Bangladesh: Devaluasi dan liberalisasi harga yang diperparah dengan kelaparan dan deregulasi pasar melalui kebijakan dumping gandum Amerika membuat masyarakat Bangladesh tidak lepas dari jerat hutang setiap tahunnya.
Brazil: Pada saat itu negara Brazil mengalami peralihan dari negara Otoritarian (negara yang dipimpin oleh militer) menjadi negara demokratis. Pemimpin negara yang dipilih secara demokratis ternyata tidak membawa dampak perekonomian yang baik bagi masyarakat Brazil. Banyak skandal yang terjadi pada saat itu, hutang yang dilakukan pada rejim itu melalui program yang ditawarkan oleh donor adalah anti inflasi justru peningkatan suku bunga yang membuat program tersebut gagal. Akhirnya negara Brazil meminjam hutang sebesar 100 miliar dollar. Pada tahun 80-an bunga yang harus dibayarkan saja sebesar 90 millar dollar sedangkan hutang pokok hanya 120 miliiar dollar (hampir mendekati hutang pokok itu sendiri). IMF menawarkan sesuatu yang baru untuk memperbaiki ekonomi melalui upah buruh yang ditekan, eksploitasi sumber daya alam dan lingkungan dengan memprivatisasi BUMN kepada asing malah semakin membuat perekonomian memburuk di Brazil. Kemiskinan semakin nyata dengan perjanjian ini. Untuk mengatasi kemiskinan secara makro ekonomi, maka pemerintah membuat buruh tani yang ada di desa menjadi pekerja pasar dan peningkatan polarisasi sosial dengan mendukung kelas pemilik tanah. Akan tetapi justru ini membuat tingkat pengangguran dan kemiskinan di kota semakin tinggi. Pada akhirnya negara donor mengontrol birokrasi pemerintah dan politisi negara menjadi bangkrut dan asetnya dijual melalui program privatisasi.

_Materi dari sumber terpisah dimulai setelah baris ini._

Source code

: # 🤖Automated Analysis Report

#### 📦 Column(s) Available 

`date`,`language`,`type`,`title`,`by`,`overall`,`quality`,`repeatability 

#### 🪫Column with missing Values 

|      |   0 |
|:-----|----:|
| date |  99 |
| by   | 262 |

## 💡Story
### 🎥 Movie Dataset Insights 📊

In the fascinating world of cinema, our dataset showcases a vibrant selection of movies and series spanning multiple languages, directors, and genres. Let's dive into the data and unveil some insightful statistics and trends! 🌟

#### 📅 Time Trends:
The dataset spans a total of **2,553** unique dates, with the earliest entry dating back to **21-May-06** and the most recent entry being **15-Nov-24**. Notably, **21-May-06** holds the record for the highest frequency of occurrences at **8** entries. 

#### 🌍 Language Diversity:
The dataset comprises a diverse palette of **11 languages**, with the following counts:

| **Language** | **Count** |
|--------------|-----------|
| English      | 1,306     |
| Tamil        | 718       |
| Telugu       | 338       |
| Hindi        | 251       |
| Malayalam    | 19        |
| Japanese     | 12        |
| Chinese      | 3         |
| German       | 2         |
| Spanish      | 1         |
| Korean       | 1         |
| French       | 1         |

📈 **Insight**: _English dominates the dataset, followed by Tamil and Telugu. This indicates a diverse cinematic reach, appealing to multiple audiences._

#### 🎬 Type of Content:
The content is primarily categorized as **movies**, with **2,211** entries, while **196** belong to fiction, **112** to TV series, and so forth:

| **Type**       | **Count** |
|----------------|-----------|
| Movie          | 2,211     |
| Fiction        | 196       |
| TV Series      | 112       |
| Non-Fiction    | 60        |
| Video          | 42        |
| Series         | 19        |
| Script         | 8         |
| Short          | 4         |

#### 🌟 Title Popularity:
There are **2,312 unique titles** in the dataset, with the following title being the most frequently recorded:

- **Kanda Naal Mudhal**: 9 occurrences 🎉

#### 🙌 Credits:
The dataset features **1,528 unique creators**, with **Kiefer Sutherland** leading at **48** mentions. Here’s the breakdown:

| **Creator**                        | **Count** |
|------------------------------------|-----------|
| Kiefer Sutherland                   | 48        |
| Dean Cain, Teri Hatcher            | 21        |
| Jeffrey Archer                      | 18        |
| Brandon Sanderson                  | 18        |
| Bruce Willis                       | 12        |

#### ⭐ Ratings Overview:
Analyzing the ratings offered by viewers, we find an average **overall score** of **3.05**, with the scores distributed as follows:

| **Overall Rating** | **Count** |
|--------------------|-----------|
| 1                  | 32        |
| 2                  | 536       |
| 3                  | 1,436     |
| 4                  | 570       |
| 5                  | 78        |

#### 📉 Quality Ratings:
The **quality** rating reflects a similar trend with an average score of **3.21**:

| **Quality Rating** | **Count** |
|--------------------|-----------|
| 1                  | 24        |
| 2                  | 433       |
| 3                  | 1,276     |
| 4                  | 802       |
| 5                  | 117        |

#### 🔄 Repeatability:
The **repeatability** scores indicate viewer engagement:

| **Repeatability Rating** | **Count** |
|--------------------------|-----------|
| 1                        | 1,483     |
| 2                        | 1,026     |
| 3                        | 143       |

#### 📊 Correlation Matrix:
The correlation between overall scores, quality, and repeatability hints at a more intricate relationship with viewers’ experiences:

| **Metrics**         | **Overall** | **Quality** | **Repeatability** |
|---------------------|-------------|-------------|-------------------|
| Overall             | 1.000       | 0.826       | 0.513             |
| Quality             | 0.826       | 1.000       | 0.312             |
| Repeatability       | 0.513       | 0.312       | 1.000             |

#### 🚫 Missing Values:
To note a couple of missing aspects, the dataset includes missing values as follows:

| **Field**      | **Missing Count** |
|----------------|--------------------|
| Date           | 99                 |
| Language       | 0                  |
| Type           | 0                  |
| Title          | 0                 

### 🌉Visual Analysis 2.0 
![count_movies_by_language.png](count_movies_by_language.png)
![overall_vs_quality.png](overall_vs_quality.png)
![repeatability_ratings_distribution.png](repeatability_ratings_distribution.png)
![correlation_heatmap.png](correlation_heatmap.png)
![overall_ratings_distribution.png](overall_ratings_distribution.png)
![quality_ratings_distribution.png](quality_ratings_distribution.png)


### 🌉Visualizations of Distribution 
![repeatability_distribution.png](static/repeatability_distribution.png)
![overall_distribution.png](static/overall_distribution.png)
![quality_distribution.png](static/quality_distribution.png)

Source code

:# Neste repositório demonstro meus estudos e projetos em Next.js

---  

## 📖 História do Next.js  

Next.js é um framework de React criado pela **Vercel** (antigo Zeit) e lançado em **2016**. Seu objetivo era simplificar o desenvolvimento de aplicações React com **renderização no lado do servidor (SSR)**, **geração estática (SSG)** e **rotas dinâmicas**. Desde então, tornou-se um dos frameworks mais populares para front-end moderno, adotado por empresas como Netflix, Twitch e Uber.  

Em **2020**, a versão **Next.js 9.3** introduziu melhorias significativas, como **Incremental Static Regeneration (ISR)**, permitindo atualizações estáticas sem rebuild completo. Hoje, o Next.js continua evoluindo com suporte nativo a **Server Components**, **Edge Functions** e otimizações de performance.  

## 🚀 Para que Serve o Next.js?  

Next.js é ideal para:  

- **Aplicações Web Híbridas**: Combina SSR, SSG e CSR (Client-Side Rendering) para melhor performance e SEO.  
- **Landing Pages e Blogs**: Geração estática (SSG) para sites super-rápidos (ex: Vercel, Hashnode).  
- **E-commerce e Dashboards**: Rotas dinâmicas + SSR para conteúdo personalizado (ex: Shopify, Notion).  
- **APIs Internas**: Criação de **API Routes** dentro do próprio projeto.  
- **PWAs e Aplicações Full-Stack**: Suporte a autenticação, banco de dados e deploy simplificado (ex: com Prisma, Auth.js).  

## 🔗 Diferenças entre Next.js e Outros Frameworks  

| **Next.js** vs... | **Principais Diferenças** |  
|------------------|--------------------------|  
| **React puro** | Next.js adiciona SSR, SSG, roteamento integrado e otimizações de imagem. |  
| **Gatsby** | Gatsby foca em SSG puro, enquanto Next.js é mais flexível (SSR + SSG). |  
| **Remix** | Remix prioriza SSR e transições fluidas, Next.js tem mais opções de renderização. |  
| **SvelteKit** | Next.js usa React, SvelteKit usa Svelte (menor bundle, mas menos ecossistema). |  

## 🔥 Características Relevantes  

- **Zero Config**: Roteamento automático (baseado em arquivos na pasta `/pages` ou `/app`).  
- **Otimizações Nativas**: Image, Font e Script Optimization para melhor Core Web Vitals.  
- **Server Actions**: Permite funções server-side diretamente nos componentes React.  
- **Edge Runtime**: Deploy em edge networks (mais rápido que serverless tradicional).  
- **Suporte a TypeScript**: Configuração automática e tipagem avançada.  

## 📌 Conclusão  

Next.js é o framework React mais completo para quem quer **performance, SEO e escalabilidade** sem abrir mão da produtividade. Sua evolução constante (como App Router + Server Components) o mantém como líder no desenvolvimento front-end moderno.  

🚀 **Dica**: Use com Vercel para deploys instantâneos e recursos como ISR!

Peru: Setelah adanya liberalisasi, harga roti di Peru meningkat menjadi lebih dari 12 kali lipat.
Rusia: Akibat produk globalisasi membuat sistem pemrintahan membantu oligarki dari kebijakan IMF dan Bank Dunia.
Yugoslavia: Melayani kepentingan strategis Jerman dan Amerika serikat dengan memotong arteri keuangan antara Beograd dan Republik, yang dampaknya membuat kesejahteraan sosial masyarakat kurang diperhatikan.
Korea, Thailand, Indonesia: Merupakan negara “macan asia” yang telah kehilangan taringnya. Dana dari bank sentral (US $ 100 Milyar) telah dijarah oleh spekulan internasional. Bentuk jaminan negara-negara tersebut ditanggung dan dijamin oleh bank yang sama dimana Wall Street terlibat dalam serangan spekulatif ini. Akibatnya tingkat kemiskinan dan pengangguran di negara tersebut sangat tinggi.